I definitely agree with them in this matter. Macros might have a role in language development, but they should not be a stand in for compiler optimizations. For safety and speed, the type system should be there.

https://github.com/mrakgr/The-Spiral-Language/blob/0741959ac...

Here is how the example you've shown could be done in Spiral. Maybe I should add express support for literal testing in pattern matching, but it is not a pattern that comes up too often by itself.

> I feel like what Julia does is just more low level right now - And you get pretty far with just multiple dispatch!

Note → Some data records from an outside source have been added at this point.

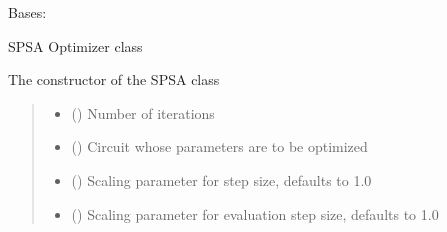 \documentclass[letterpaper,10pt,english]{sphinxmanual}
\begin{document}

\begin{fulllineitems}
\label{\detokenize{qcompute_qapp.optimizer:qcompute_qapp.optimizer.SPSA}}
\pysigstartsignatures
{}
\pysigstopsignatures
\sphinxAtStartPar
Bases: {\hyperref[\detokenize{qcompute_qapp.optimizer:qcompute_qapp.optimizer.BasicOptimizer}]{}}

\sphinxAtStartPar
SPSA Optimizer class

\sphinxAtStartPar
The constructor of the SPSA class
\begin{quote}\begin{description}
\begin{itemize}
\item {} 
\sphinxAtStartPar
{} () \textendash{} Number of iterations

\item {} 
\sphinxAtStartPar
{} ({\hyperref[\detokenize{qcompute_qapp.circuit:qcompute_qapp.circuit.BasicCircuit}]{}}) \textendash{} Circuit whose parameters are to be optimized

\item {} 
\sphinxAtStartPar
{} () \textendash{} Scaling parameter for step size, defaults to 1.0

\item {} 
\sphinxAtStartPar
{} () \textendash{} Scaling parameter for evaluation step size, defaults to 1.0


\end{itemize}
\end{description}
\end{quote}
\end{fulllineitems}
\end{document}
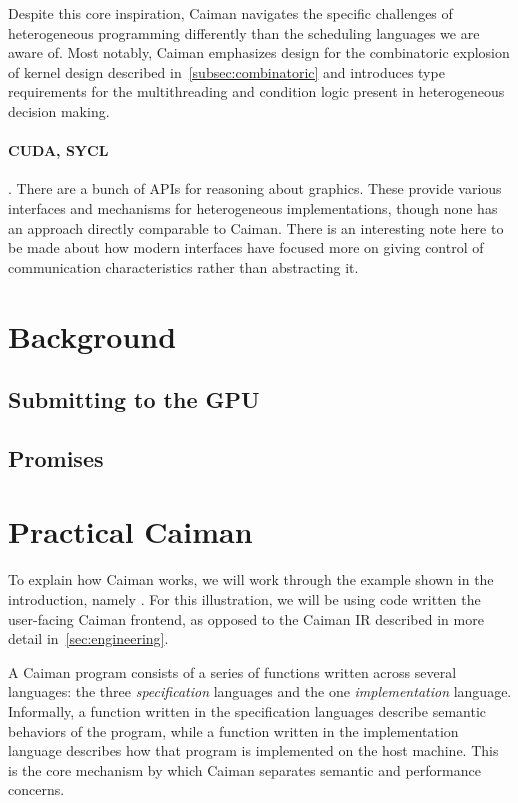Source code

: Despite this core inspiration, Caiman navigates the specific challenges of heterogeneous programming differently than the scheduling languages we are aware of.   Most notably, Caiman emphasizes design for the combinatoric explosion of kernel design described in~\ref{subsec:combinatoric} and introduces type requirements for the multithreading and condition logic present in heterogeneous decision making.

\paragraph{CUDA, SYCL}

.  There are a bunch of APIs for reasoning about graphics.  These provide various interfaces and mechanisms for heterogeneous implementations, though none has an approach directly comparable to Caiman.  There is an interesting note here to be made about how modern interfaces have focused more on giving control of communication characteristics rather than abstracting it.

\section{Background}
\label{sec:background}

\subsection{Submitting to the GPU}
\label{subsec:submission}

\subsection{Promises}
\label{subsec:promise}

\section{Practical Caiman}
\label{sec:practical}

To explain how Caiman works, we will work through the example shown in the introduction, namely .  For this illustration, we will be using code written the user-facing Caiman frontend, as opposed to the Caiman IR described in more detail in~\ref{sec:engineering}.

A Caiman program consists of a series of functions written across several languages: the three \textit{specification} languages and the one \textit{implementation} language.  Informally, a function written in the specification languages describe semantic behaviors of the program, while a function written in the implementation language describes how that program is implemented on the host machine.  This is the core mechanism by which Caiman separates semantic and performance concerns.

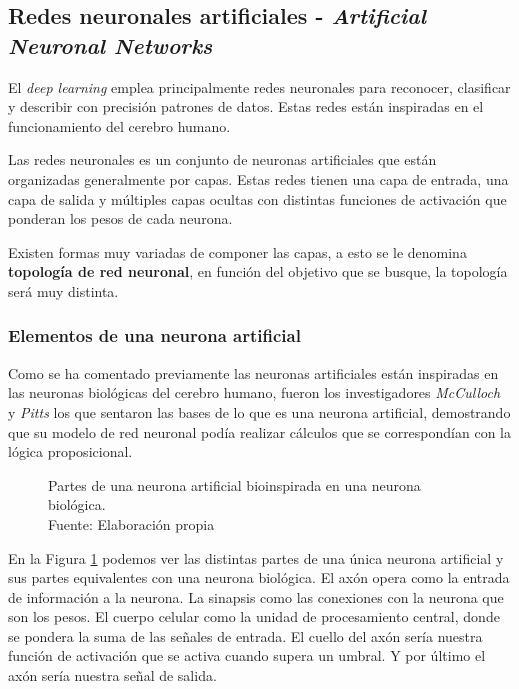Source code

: \subsection{Redes neuronales artificiales - \textit{Artificial Neuronal Networks}}
El \textit{deep learning} emplea principalmente redes neuronales para reconocer, clasificar y describir con precisión patrones de datos. Estas redes están inspiradas en el funcionamiento del cerebro humano.  \cite{ibm-deep-learning}

Las redes neuronales es un conjunto de neuronas artificiales que están organizadas generalmente por capas. Estas redes tienen una capa de entrada, una capa de salida y múltiples capas ocultas con distintas funciones de activación que ponderan los pesos de cada neurona.

Existen formas muy variadas de componer las capas, a esto se le denomina \textbf{topología de red neuronal}, en función del objetivo que se busque, la topología será muy distinta.

\subsubsection{Elementos de una neurona artificial}

Como se ha comentado previamente las neuronas artificiales están inspiradas en las neuronas biológicas del cerebro humano, fueron los investigadores \textit{McCulloch} y \textit{Pitts} \cite{mcculloch1943logical} los que sentaron las bases de lo que es una neurona artificial, demostrando que su modelo de red neuronal podía realizar cálculos que se correspondían con la lógica proposicional.


\begin{figure}[H]
    \centering
    \centerline{}
    \caption{Partes de una neurona artificial bioinspirada en una neurona biológica.\\Fuente: Elaboración propia}
    \label{fig:artificial-neuron}
\end{figure}

En la Figura \ref{fig:artificial-neuron} podemos ver las distintas partes de una única neurona artificial y sus partes equivalentes con una neurona biológica. El axón opera como la entrada de información a la neurona. La sinapsis como las conexiones con la neurona que son los pesos. El cuerpo celular como la unidad de procesamiento central, donde se pondera la suma de las señales de entrada. El cuello del axón sería nuestra función de activación que se activa cuando supera un umbral. Y por último el axón sería nuestra señal de salida.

What you say is exactly right as pattern matching compiles down to those low level operations, so there no reason at all why those low level operations should be done by hand. Pattern matching does not depend on a particular type system or whether the language is dynamic or static. There are only so many good ideas in programming languages and this is one of them.

Though there is some overlap between pattern matching and multiple dispatch, the roles are different. The purpose of multiple dispatch is extensibility, but the purpose of pattern matching is destructuring.

https://stackoverflow.com/questions/2502354/what-is-pattern-...

Note the great disparity in the F# examples that do pattern matching and the C# examples that do manual reflection.

https://github.com/mrakgr/The-Spiral-Language/blob/0741959ac...

Here are a few very simple examples of it in action in Spiral. I use them as compiler tests.

https://github.com/mrakgr/The-Spiral-Language/blob/0741959ac...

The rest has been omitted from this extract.